Marginalia on Buddhist Manuscripts from Dunhuang and Japan

 

Colophons (shikigo 識語 or okugaki 奥書) from Buddhist manuscripts found in cave seventeen of the Mogao grottoes near Dunhuang, in western China, the Shōsōin 正倉院 (more precisely the Shōgozō 聖語藏 of Tōdaiji 東大寺) in Nara, Japan, and two twelfth-century manuscript Buddhist canons from Nanatsudera 七寺 (Nagoya) and Matsuo shrine 松尾大社 (Kyoto) reveal critical information about religion, politics, the economy, and exchange that is anything but marginal to historians of East Asia. For example, scribes consulted multiple editions to make copies and their work was often painstakingly checked and corrected. Large compendia (e.g., Mahāprajñāpāramitā-sūtra 大般若経 [Z. no 1, T no. 220] and Abhidharma-vibhāṣa-śāstra 阿毗曇毗婆沙論 [Z no. 1071, T no. 1546]) seem to have been more popular than presumably short and handy ritual manuals. Secular officials and shrine priests in Japan from the eighth- to thirteenth-centuries and beyond had large compendia and hand-copied editions of the Buddhist canon (issaikyō 一切経) duplicated from eighth-century manuscripts, rather than from newly imported printed canons (dazangjing, daizōkyō 大藏經) imported from China and Korea.

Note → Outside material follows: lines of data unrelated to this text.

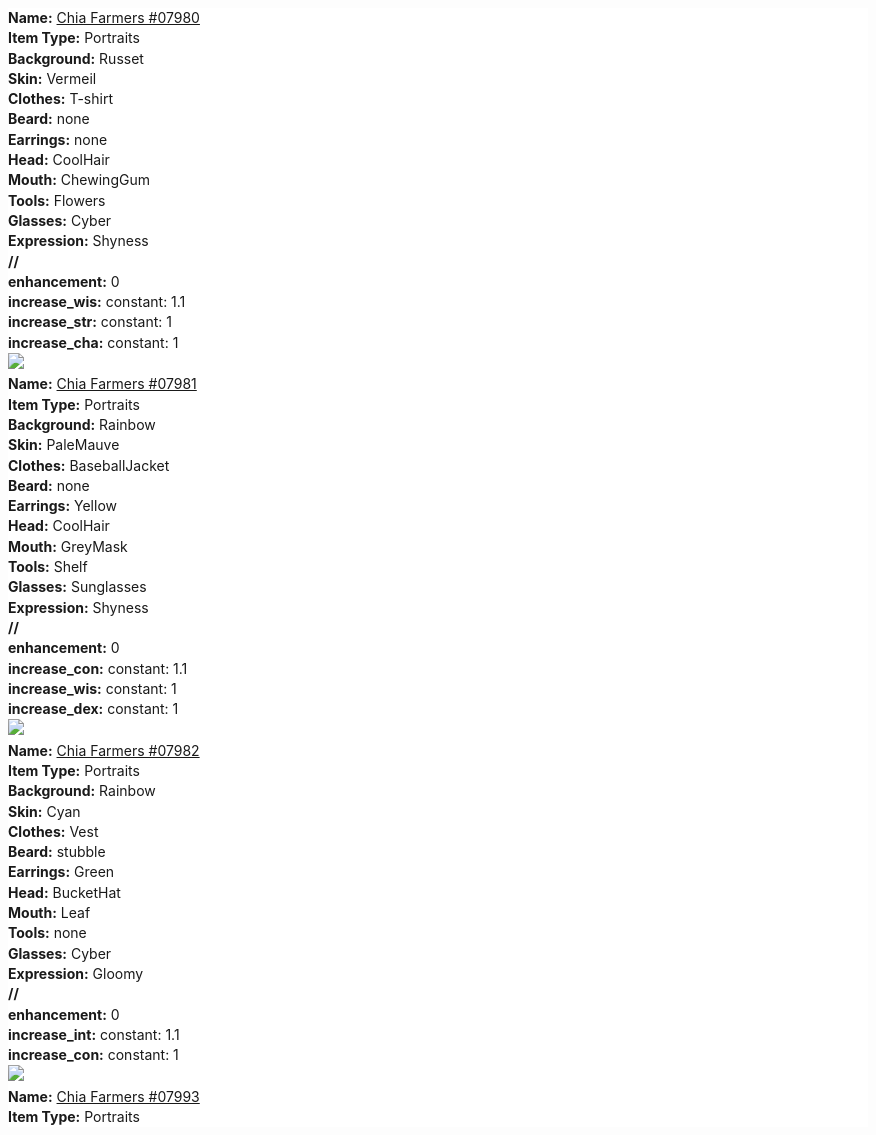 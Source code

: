 <div><strong>Name:</strong> <a href="https://mintgarden.io/nfts/nft1wh4fv7rypfvavgm9y7xx5fsew7uds3lhl7nd2039983wuxhtgu3svfgfed">Chia Farmers #07980</a></div>
<div><strong>Item Type:</strong> Portraits</div>
<div><strong>Background:</strong> Russet</div>
<div><strong>Skin:</strong> Vermeil</div>
<div><strong>Clothes:</strong> T-shirt</div>
<div><strong>Beard:</strong> none</div>
<div><strong>Earrings:</strong> none</div>
<div><strong>Head:</strong> CoolHair</div>
<div><strong>Mouth:</strong> ChewingGum</div>
<div><strong>Tools:</strong> Flowers</div>
<div><strong>Glasses:</strong> Cyber</div>
<div><strong>Expression:</strong> Shyness</div>
<div><strong>//</strong></div><div><strong>enhancement:</strong> 0</div>
<div><strong>increase_wis:</strong> constant: 1.1</div>
<div><strong>increase_str:</strong> constant: 1</div>
<div><strong>increase_cha:</strong> constant: 1</div>
</div>
<div class="item_thumbnail">
<a href="https://mintgarden.io/nfts/nft13lsg7w78pa49tkf6caf4hzr6sz7ed4vqsdavry5zufw0vdhhglesn0ecfd"><img loading="lazy" src="https://assets.mainnet.mintgarden.io/thumbnails/d8bff3c5f93b2a89e74deab41ef065dca26b473b4cd67151387dce9fbb1eab60.webp"></a>
<div><strong>Name:</strong> <a href="https://mintgarden.io/nfts/nft13lsg7w78pa49tkf6caf4hzr6sz7ed4vqsdavry5zufw0vdhhglesn0ecfd">Chia Farmers #07981</a></div>
<div><strong>Item Type:</strong> Portraits</div>
<div><strong>Background:</strong> Rainbow</div>
<div><strong>Skin:</strong> PaleMauve</div>
<div><strong>Clothes:</strong> BaseballJacket</div>
<div><strong>Beard:</strong> none</div>
<div><strong>Earrings:</strong> Yellow</div>
<div><strong>Head:</strong> CoolHair</div>
<div><strong>Mouth:</strong> GreyMask</div>
<div><strong>Tools:</strong> Shelf</div>
<div><strong>Glasses:</strong> Sunglasses</div>
<div><strong>Expression:</strong> Shyness</div>
<div><strong>//</strong></div><div><strong>enhancement:</strong> 0</div>
<div><strong>increase_con:</strong> constant: 1.1</div>
<div><strong>increase_wis:</strong> constant: 1</div>
<div><strong>increase_dex:</strong> constant: 1</div>
</div>
<div class="item_thumbnail">
<a href="https://mintgarden.io/nfts/nft1z0tjkc7xjces23wztnxmqk46ywhq2kdftmk6egmdmqt73wa098pqw4ptah"><img loading="lazy" src="https://assets.mainnet.mintgarden.io/thumbnails/2e4489cb59f959def4dd940fae04520c64baa4ef4d4c5d54401f94f822505745.webp"></a>
<div><strong>Name:</strong> <a href="https://mintgarden.io/nfts/nft1z0tjkc7xjces23wztnxmqk46ywhq2kdftmk6egmdmqt73wa098pqw4ptah">Chia Farmers #07982</a></div>
<div><strong>Item Type:</strong> Portraits</div>
<div><strong>Background:</strong> Rainbow</div>
<div><strong>Skin:</strong> Cyan</div>
<div><strong>Clothes:</strong> Vest</div>
<div><strong>Beard:</strong> stubble</div>
<div><strong>Earrings:</strong> Green</div>
<div><strong>Head:</strong> BucketHat</div>
<div><strong>Mouth:</strong> Leaf</div>
<div><strong>Tools:</strong> none</div>
<div><strong>Glasses:</strong> Cyber</div>
<div><strong>Expression:</strong> Gloomy</div>
<div><strong>//</strong></div><div><strong>enhancement:</strong> 0</div>
<div><strong>increase_int:</strong> constant: 1.1</div>
<div><strong>increase_con:</strong> constant: 1</div>
</div>
<div class="item_thumbnail">
<a href="https://mintgarden.io/nfts/nft1mufypkunywfs6jh9l4jr7tng9c0z378nee0fh4zfg9nqju3zkeyqsx8wna"><img loading="lazy" src="https://assets.mainnet.mintgarden.io/thumbnails/67085d6544c84704305325f665b8e4504f36e0d20182aa387897a01362e7a9d5.webp"></a>
<div><strong>Name:</strong> <a href="https://mintgarden.io/nfts/nft1mufypkunywfs6jh9l4jr7tng9c0z378nee0fh4zfg9nqju3zkeyqsx8wna">Chia Farmers #07993</a></div>
<div><strong>Item Type:</strong> Portraits</div>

First, I provide an overview of available materials and how to conduct research with Dunhuang materials in conjunction with manuscript collections in Japan. Next, I introduce examples from Dunhuang, Nara-, and Heian-era Japan to address who produced these texts and from what scriptoria (Bonshakuji 梵釈寺 in Shiga and Fushimi 伏見 shrine) to investigate what looks to me like an extensive tradition of producing manuscript editions of the Buddhist “canon” from Central Asia to western China and Japan. Finally, I consider how these manuscripts may be evidence of a larger Mahāyāna Buddhist tradition of the ‘cult of the book’ that Indologists Gregory Schopen and Oskar von Hinüber have found in northwest India and Afghanistan.

 

George Keyworth is Assistant Professor with Tenure from the Department of History at the University of Saskatchewan, in Canada. He received his Ph.D. in Chinese Buddhist Studies from the University of California, Los Angeles (UCLA). Dr. Keyworth has received grants from the Social Sciences and Humanities Research Council (SSHRC) of Canada to support research about and the publication of peer-reviewed articles on Northern Song dynasty (960-1127) Chinese Chan Buddhism and the figure of Juefan Huihong 覚範惠洪 (1071-1128); Japanese pilgrims to Song China (e.g., Jōjin 成尋 [1011-1081]); apocryphal Chinese Buddhist scriptures and the particular case of the Shoulengyan jing 首楞厳経 (*Śūraṃgama-sūtra) using sources from Dunhuang and Japan; esoteric Buddhism in Tang (618-907) and Song China; Zen Buddhism in Edo Japan and the figure of Kakumon Kantetsu 覚門貫徹 (d. 1730); and old Japanese manuscript Buddhist canons, especially from Nanatsudera and the Matsuo shrine canon kept at Myōrenji 妙蓮寺. Dr. Keyworth is currently working on two books, tentatively titled: Zen and the Literary Arts and Copying for the Kami: A Study and Catalog of the Matsuo Shrine Buddhist Canon.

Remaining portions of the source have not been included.